TRY IT
Where the line with "1:3 Blessed be" appears below, start writing out lines exactly, and finish with the line with "1:10 Of which", which is included; write out nothing else.

START INFORMATION SHOWN

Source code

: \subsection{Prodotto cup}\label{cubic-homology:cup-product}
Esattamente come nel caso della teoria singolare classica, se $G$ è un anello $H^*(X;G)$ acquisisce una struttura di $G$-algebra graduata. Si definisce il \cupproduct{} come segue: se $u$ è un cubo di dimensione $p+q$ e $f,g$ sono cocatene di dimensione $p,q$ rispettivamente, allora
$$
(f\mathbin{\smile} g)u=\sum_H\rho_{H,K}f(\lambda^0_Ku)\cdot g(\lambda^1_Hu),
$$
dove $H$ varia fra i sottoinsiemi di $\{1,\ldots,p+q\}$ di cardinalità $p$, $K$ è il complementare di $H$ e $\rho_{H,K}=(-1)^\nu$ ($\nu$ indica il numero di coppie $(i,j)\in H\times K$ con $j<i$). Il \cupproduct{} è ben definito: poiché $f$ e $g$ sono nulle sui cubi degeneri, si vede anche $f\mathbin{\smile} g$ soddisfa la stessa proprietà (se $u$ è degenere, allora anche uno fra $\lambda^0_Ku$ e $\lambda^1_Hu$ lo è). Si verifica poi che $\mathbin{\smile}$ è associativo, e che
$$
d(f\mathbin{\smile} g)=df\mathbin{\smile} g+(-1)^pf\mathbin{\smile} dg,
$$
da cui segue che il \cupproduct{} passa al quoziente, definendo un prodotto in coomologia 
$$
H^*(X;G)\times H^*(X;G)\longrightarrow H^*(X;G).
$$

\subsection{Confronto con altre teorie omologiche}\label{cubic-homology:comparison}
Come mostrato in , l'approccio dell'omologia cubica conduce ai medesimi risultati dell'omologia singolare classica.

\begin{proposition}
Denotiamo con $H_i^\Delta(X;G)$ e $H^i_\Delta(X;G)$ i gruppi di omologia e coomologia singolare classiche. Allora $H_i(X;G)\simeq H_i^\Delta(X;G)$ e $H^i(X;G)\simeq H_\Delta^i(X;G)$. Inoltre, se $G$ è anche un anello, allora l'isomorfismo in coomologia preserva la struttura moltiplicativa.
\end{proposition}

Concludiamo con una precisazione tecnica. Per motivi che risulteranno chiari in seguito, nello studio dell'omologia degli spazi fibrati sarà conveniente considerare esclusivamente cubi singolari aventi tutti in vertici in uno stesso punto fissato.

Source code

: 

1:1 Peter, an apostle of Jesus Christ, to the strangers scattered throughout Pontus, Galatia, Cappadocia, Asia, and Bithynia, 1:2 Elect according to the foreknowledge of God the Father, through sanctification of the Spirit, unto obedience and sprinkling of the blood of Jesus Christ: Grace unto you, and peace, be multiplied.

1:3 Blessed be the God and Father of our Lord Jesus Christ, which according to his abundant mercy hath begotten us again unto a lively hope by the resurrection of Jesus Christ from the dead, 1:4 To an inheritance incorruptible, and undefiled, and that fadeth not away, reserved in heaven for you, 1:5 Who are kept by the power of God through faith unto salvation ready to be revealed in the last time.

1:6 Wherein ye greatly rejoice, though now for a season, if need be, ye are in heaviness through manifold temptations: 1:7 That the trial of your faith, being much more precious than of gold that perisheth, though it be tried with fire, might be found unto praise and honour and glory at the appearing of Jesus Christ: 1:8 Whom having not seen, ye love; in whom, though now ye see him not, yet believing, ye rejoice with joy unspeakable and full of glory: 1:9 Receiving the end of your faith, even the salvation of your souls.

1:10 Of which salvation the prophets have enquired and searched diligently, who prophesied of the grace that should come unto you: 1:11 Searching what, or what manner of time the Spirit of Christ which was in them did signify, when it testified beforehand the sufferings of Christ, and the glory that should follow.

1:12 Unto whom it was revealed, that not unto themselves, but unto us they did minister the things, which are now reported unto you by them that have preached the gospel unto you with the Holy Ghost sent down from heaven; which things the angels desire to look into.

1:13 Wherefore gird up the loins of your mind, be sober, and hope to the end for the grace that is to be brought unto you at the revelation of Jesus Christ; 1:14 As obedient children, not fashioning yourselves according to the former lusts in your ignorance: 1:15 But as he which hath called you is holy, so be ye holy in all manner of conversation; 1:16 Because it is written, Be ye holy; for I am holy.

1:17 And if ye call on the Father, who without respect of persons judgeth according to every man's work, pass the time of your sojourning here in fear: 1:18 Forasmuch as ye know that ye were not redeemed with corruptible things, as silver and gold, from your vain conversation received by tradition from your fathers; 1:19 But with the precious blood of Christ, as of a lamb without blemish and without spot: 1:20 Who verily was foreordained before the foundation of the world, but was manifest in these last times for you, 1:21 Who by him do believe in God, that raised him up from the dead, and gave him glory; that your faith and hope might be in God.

END INFORMATION SHOWN

RESPONSE TO THE EXERCISE
1:3 Blessed be the God and Father of our Lord Jesus Christ, which according to his abundant mercy hath begotten us again unto a lively hope by the resurrection of Jesus Christ from the dead, 1:4 To an inheritance incorruptible, and undefiled, and that fadeth not away, reserved in heaven for you, 1:5 Who are kept by the power of God through faith unto salvation ready to be revealed in the last time.

1:6 Wherein ye greatly rejoice, though now for a season, if need be, ye are in heaviness through manifold temptations: 1:7 That the trial of your faith, being much more precious than of gold that perisheth, though it be tried with fire, might be found unto praise and honour and glory at the appearing of Jesus Christ: 1:8 Whom having not seen, ye love; in whom, though now ye see him not, yet believing, ye rejoice with joy unspeakable and full of glory: 1:9 Receiving the end of your faith, even the salvation of your souls.

1:10 Of which salvation the prophets have enquired and searched diligently, who prophesied of the grace that should come unto you: 1:11 Searching what, or what manner of time the Spirit of Christ which was in them did signify, when it testified beforehand the sufferings of Christ, and the glory that should follow.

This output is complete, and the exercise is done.